"Bill Hobba" wrote in message
...
| FrediFizzx wrote:
| I like the way Griffiths described an inertial frame in "Introduction to
| Electrodynamics".
|
| "To avoid this trap we define an inertial frame formally as one in which
| Newton's first law holds. If you want to know whether you're in an
| inertial
| frame, throw some rocks around---if they travel in straight lines at
| constant speed, you've got yourself an inertial frame, and any frame
| moving
| at constant velocity with respect to you will be another inertial
frame."
|
| I don't see that it has to be any more complicated than this.
|
|
| I like Landaus definition - it is a frame is which space and time are
| homogeneous and space is isotropic. It is equivalent to the one above via
| the POR (nice little exercise to show this). Problems come when you look
at
| it really closely. First you must specify a coordinate system.
Physically
| how do you do this - via rigid rods (SR later shows they do not exist) or
| exactly how? Secondly how do we synchronize clocks so we have a universal
| time?
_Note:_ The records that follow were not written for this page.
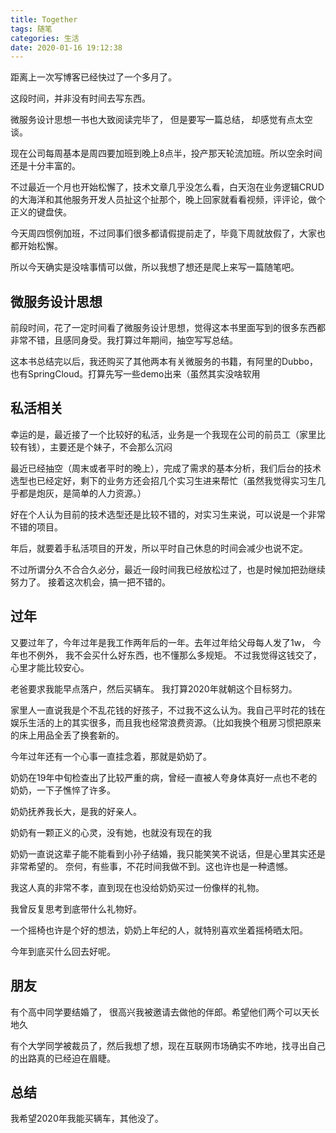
 ```yaml
---
title: Together
tags: 随笔
categories: 生活
date: 2020-01-16 19:12:38
---
```


距离上一次写博客已经快过了一个多月了。

这段时间，并非没有时间去写东西。

微服务设计思想一书也大致阅读完毕了， 但是要写一篇总结， 却感觉有点太空谈。

现在公司每周基本是周四要加班到晚上8点半，投产那天轮流加班。所以空余时间还是十分丰富的。

不过最近一个月也开始松懈了，技术文章几乎没怎么看，白天泡在业务逻辑CRUD的大海洋和其他服务开发人员扯这个扯那个，晚上回家就看看视频，评评论，做个正义的键盘侠。

今天周四惯例加班，不过同事们很多都请假提前走了，毕竟下周就放假了，大家也都开始松懈。

所以今天确实是没啥事情可以做，所以我想了想还是爬上来写一篇随笔吧。

## 微服务设计思想

前段时间，花了一定时间看了微服务设计思想，觉得这本书里面写到的很多东西都非常不错，且感同身受。我打算过年期间，抽空写写总结。

这本书总结完以后，我还购买了其他两本有关微服务的书籍，有阿里的Dubbo，也有SpringCloud。打算先写一些demo出来（虽然其实没啥软用

## 私活相关

幸运的是，最近接了一个比较好的私活，业务是一个我现在公司的前员工（家里比较有钱），主要还是个妹子，不会那么沉闷

最近已经抽空（周末或者平时的晚上），完成了需求的基本分析，我们后台的技术选型也已经定好，剩下的业务方还会招几个实习生进来帮忙（虽然我觉得实习生几乎都是炮灰，是简单的人力资源。）

好在个人认为目前的技术选型还是比较不错的，对实习生来说，可以说是一个非常不错的项目。

年后，就要着手私活项目的开发，所以平时自己休息的时间会减少也说不定。

不过所谓分久不合合久必分，最近一段时间我已经放松过了，也是时候加把劲继续努力了。 接着这次机会，搞一把不错的。

## 过年

又要过年了，今年过年是我工作两年后的一年。去年过年给父母每人发了1w， 今年也不例外， 我不会买什么好东西，也不懂那么多规矩。 不过我觉得这钱交了，心里才能比较安心。

老爸要求我能早点落户，然后买辆车。 我打算2020年就朝这个目标努力。

家里人一直说我是个不乱花钱的好孩子，不过我不这么认为。我自己平时花的钱在娱乐生活的上的其实很多，而且我也经常浪费资源。（比如我换个租房习惯把原来的床上用品全丢了换套新的。

今年过年还有一个心事一直挂念着，那就是奶奶了。

奶奶在19年中旬检查出了比较严重的病，曾经一直被人夸身体真好一点也不老的奶奶，一下子憔悴了许多。

奶奶抚养我长大，是我的好亲人。 

奶奶有一颗正义的心灵，没有她，也就没有现在的我

奶奶一直说这辈子能不能看到小孙子结婚，我只能笑笑不说话，但是心里其实还是非常希望的。 奈何，有些事，不花时间我做不到。这也许也是一种遗憾。

我这人真的非常不孝，直到现在也没给奶奶买过一份像样的礼物。

我曾反复思考到底带什么礼物好。 

一个摇椅也许是个好的想法，奶奶上年纪的人，就特别喜欢坐着摇椅晒太阳。

今年到底买什么回去好呢。

## 朋友

有个高中同学要结婚了， 很高兴我被邀请去做他的伴郎。希望他们两个可以天长地久

有个大学同学被裁员了，然后我想了想，现在互联网市场确实不咋地，找寻出自己的出路真的已经迫在眉睫。 

## 总结

我希望2020年我能买辆车，其他没了。


<!-- 在此处插入License模块，若不需要请删除 -->
<div id="licensePoint">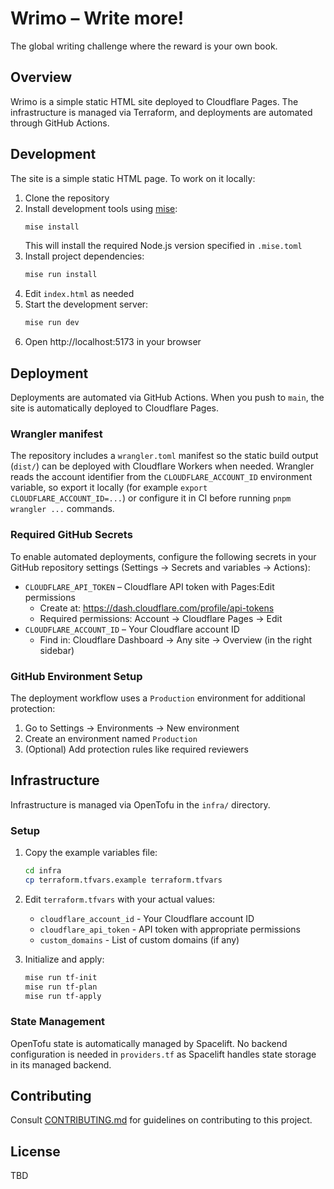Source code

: # Wrimo – Write more!

The global writing challenge where the reward is your own book.

## Overview

Wrimo is a simple static HTML site deployed to Cloudflare Pages. The infrastructure is managed via Terraform, and deployments are automated through GitHub Actions.

## Development

The site is a simple static HTML page. To work on it locally:

1. Clone the repository
2. Install development tools using [mise](https://mise.jdx.dev/):
   ```bash
   mise install
   ```
   This will install the required Node.js version specified in `.mise.toml`
3. Install project dependencies:
   ```bash
   mise run install
   ```
4. Edit `index.html` as needed
5. Start the development server:
   ```bash
   mise run dev
   ```
6. Open http://localhost:5173 in your browser

## Deployment

Deployments are automated via GitHub Actions. When you push to `main`, the site is automatically deployed to Cloudflare Pages.

### Wrangler manifest

The repository includes a `wrangler.toml` manifest so the static build output (`dist/`) can be deployed with Cloudflare Workers when needed. Wrangler reads the account identifier from the `CLOUDFLARE_ACCOUNT_ID` environment variable, so export it locally (for example `export CLOUDFLARE_ACCOUNT_ID=...`) or configure it in CI before running `pnpm wrangler ...` commands.

### Required GitHub Secrets

To enable automated deployments, configure the following secrets in your GitHub repository settings (Settings → Secrets and variables → Actions):

- `CLOUDFLARE_API_TOKEN` – Cloudflare API token with Pages:Edit permissions
  - Create at: https://dash.cloudflare.com/profile/api-tokens
  - Required permissions: Account → Cloudflare Pages → Edit
- `CLOUDFLARE_ACCOUNT_ID` – Your Cloudflare account ID
  - Find in: Cloudflare Dashboard → Any site → Overview (in the right sidebar)

### GitHub Environment Setup

The deployment workflow uses a `Production` environment for additional protection:

1. Go to Settings → Environments → New environment
2. Create an environment named `Production`
3. (Optional) Add protection rules like required reviewers

## Infrastructure

Infrastructure is managed via OpenTofu in the `infra/` directory.

### Setup

1. Copy the example variables file:
   ```bash
   cd infra
   cp terraform.tfvars.example terraform.tfvars
   ```

2. Edit `terraform.tfvars` with your actual values:
   - `cloudflare_account_id` - Your Cloudflare account ID
   - `cloudflare_api_token` - API token with appropriate permissions
   - `custom_domains` - List of custom domains (if any)

3. Initialize and apply:
   ```bash
   mise run tf-init
   mise run tf-plan
   mise run tf-apply
   ```

### State Management

OpenTofu state is automatically managed by Spacelift. No backend configuration is needed in `providers.tf` as Spacelift handles state storage in its managed backend.

## Contributing

Consult [CONTRIBUTING.md](CONTRIBUTING.md) for guidelines on contributing to this project.

## License

TBD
Using OWLS? Then the speed of light is constant by definition.
Take
| two clocks at the same point then sync them and slowly move them apart?
Are
| you sure they will then stay synced? Via two way light speed? Only if
your
| really sure of the isotropy property. Which then begs the question how do
| you show a frame of reference is homogeneous and isotropic? Although I am
| no expert he it just seems like a total mine field to me that I just hope
| someone has sorted out.
|
| My solution is you accept these things as extra axioms ie you can
construct
| from stationary rods that are rigid in the classical domain Cartesian
| coordinates (guaranteed by Euclidian geometry which you assume valid for
| stationary or slow moving lines and points). You also assume you
| conceptually have a synced set of stationary clocks at all points. But
| physically it still seems a problem.


OK, I get it. It is a physical measurement problem. How do we go out and
actually measure to see if the thrown rocks do go straight and at a uniform
velocity. Yes, it seems you need to start from Cartesian coordinates and
Euclidian geometry to validate it. Once you are in it, tough to validate.
Hmmm.

FrediFizzx

The answer comes to you shortly after you give up hope of finding it.